Surgical intervention is routinely recommended as the preferred treatment option for many patients following on from diagnosis of cruciate disease. Surgery allows for stabilisation of the stifle joint, with the hope of addressing pain, allowing return to function, and decreasing the progression of secondary degenerative joint disease (Shaw, 2017).
A vast number of surgical techniques have been pioneered to manage canine cruciate disease since the 1950s, including intracapsular, extracapsular and orthotomy procedures (von Pfeil et al, 2018). New techniques, or modifications of existing techniques (such as the modified Maquet procedure (MMP)) are continually being developed in this widely evolving field.
Three of the current most commonly performed surgical techniques - tibial plateau levelling osteotomy (TPLO), tibial tuberosity advancement (TTA) and lateral suture - will be described briefly, followed by techniques used to facilitate rehabilitation. During all three described procedures, the meniscus can be visualised, allowing for removal of any torn or damaged tissue, leaving in place any healthy tissue.
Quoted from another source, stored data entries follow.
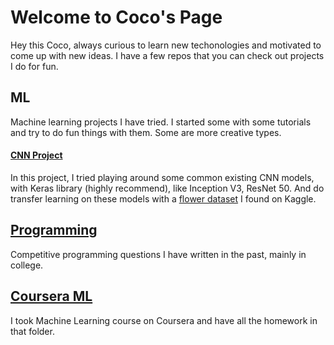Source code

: # Welcome to Coco's Page

Hey this Coco, always curious to learn new techonologies and motivated to come up with new ideas.
I have a few repos that you can check out projects I do for fun.

## ML

Machine learning projects I have tried. I started some with some tutorials and try to do fun things with them. Some are more creative types.

#### [CNN Project](https://github.com/cocokechun/CNN)

In this project, I tried playing around some common existing CNN models, with Keras library (highly recommend), like Inception V3, ResNet 50. And do transfer learning on these models with a [flower dataset](https://www.kaggle.com/alxmamaev/flowers-recognition) I found on Kaggle.

## [Programming](https://github.com/cocokechun/Programming)

Competitive programming questions I have written in the past, mainly in college.

## [Coursera ML](https://github.com/cocokechun/CourseraML)

I took Machine Learning course on Coursera and have all the homework in that folder.
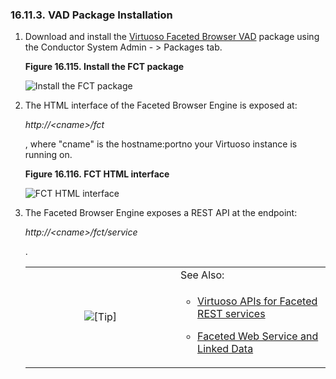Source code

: <div>

<div>

<div>

<div>

### 16.11.3. VAD Package Installation

</div>

</div>

</div>

<div>

1.  Download and install the <a
    href="http://download.openlinksw.com/packages/5.0/virtuoso/fct_dav.vad"
    class="ulink" target="_top">Virtuoso Faceted Browser VAD</a> package
    using the Conductor System Admin - \> Packages tab.

    <div>

    <div>

    **Figure 16.115. Install the FCT package**

    <div>

    <div>

    ![Install the FCT package](images/ui/fb1.png)

    </div>

    </div>

    </div>

      

    </div>

2.  The HTML interface of the Faceted Browser Engine is exposed at:

    <span class="emphasis">*http://\<cname\>/fct*</span>

    , where "cname" is the hostname:portno your Virtuoso instance is
    running on.

    <div>

    <div>

    **Figure 16.116. FCT HTML interface**

    <div>

    <div>

    ![FCT HTML interface](images/ui/fb2.png)

    </div>

    </div>

    </div>

      

    </div>

3.  The Faceted Browser Engine exposes a REST API at the endpoint:

    <span class="emphasis">*http://\<cname\>/fct/service*</span>

    .

    <div>

    <table data-border="0" data-summary="Tip: See Also:
    ">
    <colgroup>
    <col style="width: 50%" />
    <col style="width: 50%" />
    </colgroup>
    <tbody>
    <tr class="odd">
    <td rowspan="2" style="text-align: center;" data-valign="top"
    width="25"><img src="images/tip.png" alt="[Tip]" /></td>
    <td style="text-align: left;">See Also:</td>
    </tr>
    <tr class="even">
    <td style="text-align: left;" data-valign="top"><div
    class="itemizedlist">
    <ul>
    <li><p><a
    href="virtuosospongerfacentui.html#virtuosospongerfacentuirestapi"
    class="link" title="Virtuoso APIs for Faceted REST services">Virtuoso
    APIs for Faceted REST services</a></p></li>
    <li><p><a
    href="rdfiridereferencingfacet.html#rdfiridereferencingfacetws"
    class="link" title="Faceted Web Service and Linked Data">Faceted Web
    Service and Linked Data</a></p></li>
    </ul>
    </div></td>
    </tr>
    </tbody>
    </table>

    </div>

</div>

</div>
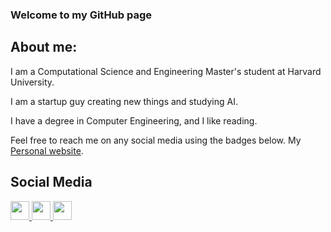 ### Welcome to my GitHub page

## About me:

I am a Computational Science and Engineering Master's student at Harvard University.

I am a startup guy creating new things and studying AI.

I have a degree in Computer Engineering, and I like reading.

Feel free to reach me on any social media using the badges below. My [Personal website](https://itamarrocha.github.io/).

## Social Media

<a href="https://www.instagram.com/itamarprf/"><img height="30" src="https://github.com/anirudhbelwadi/anirudhbelwadi/blob/master/images/insta.png"> <a href="https://www.linkedin.com/in/itamarrocha/"><img height="30" src="https://github.com/anirudhbelwadi/anirudhbelwadi/blob/master/images/linkedin.png"> 
<a href="https://www.github.com/ItamarRocha"><img height="30" src="https://cdn.jsdelivr.net/gh/devicons/devicon/icons/github/github-original.svg">
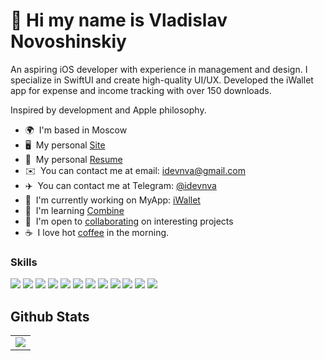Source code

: 👋 Hi my name is Vladislav Novoshinskiy
=======================================

An aspiring iOS developer with experience in management and design. I specialize in SwiftUI and create high-quality UI/UX. Developed the iWallet app for expense and income tracking with over 150 downloads.

Inspired by development and Apple philosophy.

* 🌍  I'm based in Moscow
* 🖥️  My personal [Site](http://idevnva.com)
* 📜  My personal [Resume](https://drive.google.com/file/d/1RjRV2BD6iqxAZx2SYFlflWJyukl0AIgV/view)
* ✉️  You can contact me at email: [idevnva@gmail.com](mailto:idevnva@gmail.com)
* ✈️  You can contact me at Telegram: [@idevnva](t.me/idevnva)
* 🚀  I'm currently working on MyApp: [iWallet](http://apps.apple.com/us/app/iwallet-expenses-and-income/id6447585809)
* 🧠  I'm learning [Combine](https://developer.apple.com/documentation/combine)
* 🤝  I'm open to [collaborating](https://en.wikipedia.org/wiki/Collaboration) on interesting projects
* ☕️  I love hot [coffee](https://www.youtube.com/shorts/YRmJzKsKnp0) in the morning.

### Skills
<p align="left"><img src="https://img.shields.io/badge/SWIFT-F05138?style=flat&logo=swift&logoColor=ffffff"/> <img src="https://img.shields.io/badge/SwiftUI-0260E8?style=flat&logo=swift&logoColor=ffffff"/> <img src="https://img.shields.io/badge/Realm-39477F?style=flat&logo=realm&logoColor=ffffff"/> <img src="https://img.shields.io/badge/MVVM-FFC11E?style=flat&logo=speedtest&logoColor=000000"/> <img src="https://img.shields.io/badge/HTML5-E34F26?style=flat&logo=html5&logoColor=ffffff"/> <img src="https://img.shields.io/badge/CSS3-1572B6?style=flat&logo=css3&logoColor=ffffff"/> <img src="https://img.shields.io/badge/Xcode-147EFB?style=flat&logo=xcode&logoColor=ffffff"/> <img src="https://img.shields.io/badge/GitHub-181717?style=flat&logo=github&logoColor=FFFFFF"/> <img src="https://img.shields.io/badge/Trello-0052CC?style=flat&logo=trello&logoColor=ffffff"/> <img src="https://img.shields.io/badge/Figma-F24E1E?style=flat&logo=figma&logoColor=ffffff"/> <img src="https://img.shields.io/badge/Photoshop-31A8FF?style=flat&logo=adobephotoshop&logoColor=ffffff"/> <img src="https://img.shields.io/badge/Illustrator-FF9A00?style=flat&logo=adobeillustrator&logoColor=ffffff"/></p>

## Github Stats  
<table><tr><td valign="top" width="100%">

<div align="center"><img src="https://github-readme-stats.vercel.app/api?username=idevnva&show_icons=true&count_private=true&hide_border=true" align="center" /></div>
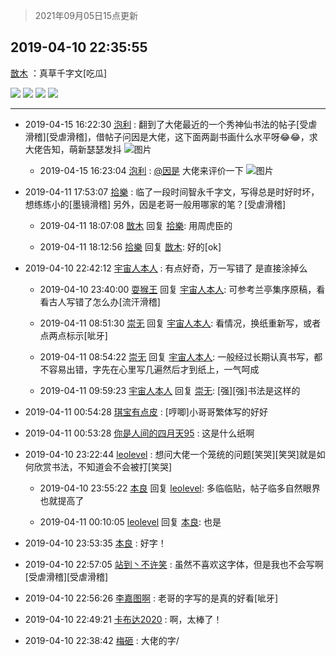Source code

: > 2021年09月05日15点更新
<link rel="stylesheet" href="https://cdn.jsdelivr.net/gh/taotie6/sampleJSON@main/css/photo_show.css">


 ## 2019-04-10 22:35:55 

 [㪚木](https://www.coolapk.com/feed/11184850?shareKey=YzczY2FhYmUxY2ZhNjEzMTc0OWY~) ：真草千字文[吃瓜] 

<div class="album">
<img class="img-item" src="https://image.coolapk.com/feed/2019/0410/18/1081091_1554892342_2239@2494x3325.jpg" />
<img class="img-item" src="https://image.coolapk.com/feed/2019/0410/22/1081091_1554906945_8923@2494x3325.jpg" />
<img class="img-item" src="https://image.coolapk.com/feed/2019/0410/22/1081091_1554906949_2043@2494x3325.jpg" />
<img class="img-item" src="https://image.coolapk.com/feed/2019/0410/22/1081091_1554906952_4306@2494x3325.jpg" />
</div>

 ------- 

- 2019-04-15 16:22:30 [泡利](uid=1612184) : 翻到了大佬最近的一个秀神仙书法的帖子[受虐滑稽][受虐滑稽]，借帖子问因是大佬，这下面两副书画什么水平呀😂😂，求大佬告知，萌新瑟瑟发抖 ![图片](https://image.coolapk.com/feed/2019/0415/16/1612184_1555316548_9101@1257x337.jpg)

    - 2019-04-15 16:23:04 [泡利](uid=1612184) : <a class="feed-link-uname" href="/u/因是">@因是</a> 大佬来评价一下 ![图片](https://image.coolapk.com/feed/2019/0415/16/1612184_1555316582_3504@928x1920.jpg)

- 2019-04-11 17:53:07 [拾樂](uid=1089732) : 临了一段时间智永千字文，写得总是时好时坏，想练练小的[墨镜滑稽]
另外，因是老哥一般用哪家的笔？[受虐滑稽] 

    - 2019-04-11 18:07:08 [㪚木](uid=1081091) 回复 [拾樂](uid=1089732): 用周虎臣的 

    - 2019-04-11 18:12:56 [拾樂](uid=1089732) 回复 [㪚木](uid=1081091): 好的[ok] 

- 2019-04-10 22:42:12 [宇宙人本人](uid=1597114) : 有点好奇，万一写错了 是直接涂掉么 

    - 2019-04-10 23:40:00 [耍猴王](uid=2055455) 回复 [宇宙人本人](uid=1597114): 可参考兰亭集序原稿，看看古人写错了怎么办[流汗滑稽] 

    - 2019-04-11 08:51:30 [崇无](uid=1210616) 回复 [宇宙人本人](uid=1597114): 看情况，换纸重新写，或者点两点标示[呲牙] 

    - 2019-04-11 08:54:22 [崇无](uid=1210616) 回复 [宇宙人本人](uid=1597114): 一般经过长期认真书写，都不容易出错，字先在心里写几遍然后才到纸上，一气呵成 

    - 2019-04-11 09:59:23 [宇宙人本人](uid=1597114) 回复 [崇无](uid=1210616): [强][强]书法是这样的 

- 2019-04-11 00:54:28 [琪宝有点皮](uid=2083094) : [哼唧]小哥哥繁体写的好好 

- 2019-04-11 00:53:28 [你是人间的四月天95](uid=728833) : 这是什么纸啊 

- 2019-04-10 23:22:44 [leolevel](uid=764334) : 想问大佬一个笼统的问题[笑哭][笑哭]就是如何欣赏书法，不知道会不会被打[笑哭] 

    - 2019-04-10 23:55:22 [本良](uid=485458) 回复 [leolevel](uid=764334): 多临临贴，帖子临多自然眼界也就提高了 

    - 2019-04-11 00:10:05 [leolevel](uid=764334) 回复 [本良](uid=485458): 也是 

- 2019-04-10 23:53:35 [本良](uid=485458) : 好字！ 

- 2019-04-10 22:57:05 [站到丶不许笑](uid=1165627) : 虽然不喜欢这字体，但是我也不会写啊[受虐滑稽][受虐滑稽] 

- 2019-04-10 22:56:26 [李嘉图啊](uid=1136452) : 老哥的字写的是真的好看[呲牙] 

- 2019-04-10 22:49:21 [卡布达2020](uid=696546) : 啊，太棒了！ 

- 2019-04-10 22:38:42 [梅砸](uid=1591840) : 大佬的字/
Despite the fact that routinely removing or ‘releasing’ the medial meniscus prevents postoperative meniscal injury, current thinking is that this increases the progression of degenerative joint disease, and so is best left in place unless damaged (Davis, 2009).
TPLO
Osteotomy techniques such as the TPLO are performed with the goal of altering the joint biomechanics in order to stabilise the stifle joint. Radiographs are performed prior to surgery, and patients with a tibial plataeu of greater then 15° are suitable candidates for the TPLO procedure (Davis, 2009).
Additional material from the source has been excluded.